§ Source data:
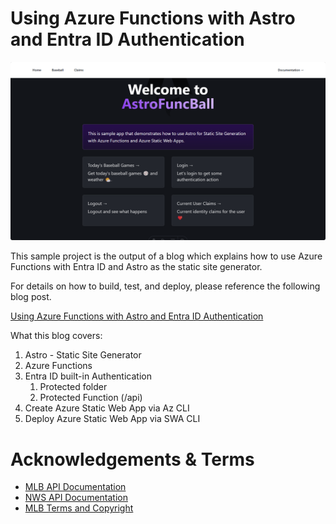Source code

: # Using Azure Functions with Astro and Entra ID Authentication

![AstroFuncBall Pic](./AstroFuncBall/public/AstroFuncBall.png)

This sample project is the output of a blog which explains how to use Azure Functions with Entra ID and Astro as the static site generator.

For details on how to build, test, and deploy, please reference the following blog post.

[Using Azure Functions with Astro and Entra ID Authentication](https://agramont.net/blog/astro-entra-auth-azure-functions)

What this blog covers:
1. Astro - Static Site Generator
2. Azure Functions
3. Entra ID built-in Authentication
   1. Protected folder
   2. Protected Function (/api)
4. Create Azure Static Web App via Az CLI
5. Deploy Azure Static Web App via SWA CLI

# Acknowledgements & Terms

- [MLB API Documentation](https://appac.github.io/mlb-data-api-docs/)
- [NWS API Documentation](https://www.weather.gov/documentation/services-web-api)
- [MLB Terms and Copyright](http://gdx.mlb.com/components/copyright.txt)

§ What you will do:
In the listing above, find the line with "3. Entra ID built-in Authentication" and the line with "# Acknowledgements & Terms"; set down exactly those two lines and every line between them, nothing more.

§ Solution for this exercise:
3. Entra ID built-in Authentication
   1. Protected folder
   2. Protected Function (/api)
4. Create Azure Static Web App via Az CLI
5. Deploy Azure Static Web App via SWA CLI

# Acknowledgements & Terms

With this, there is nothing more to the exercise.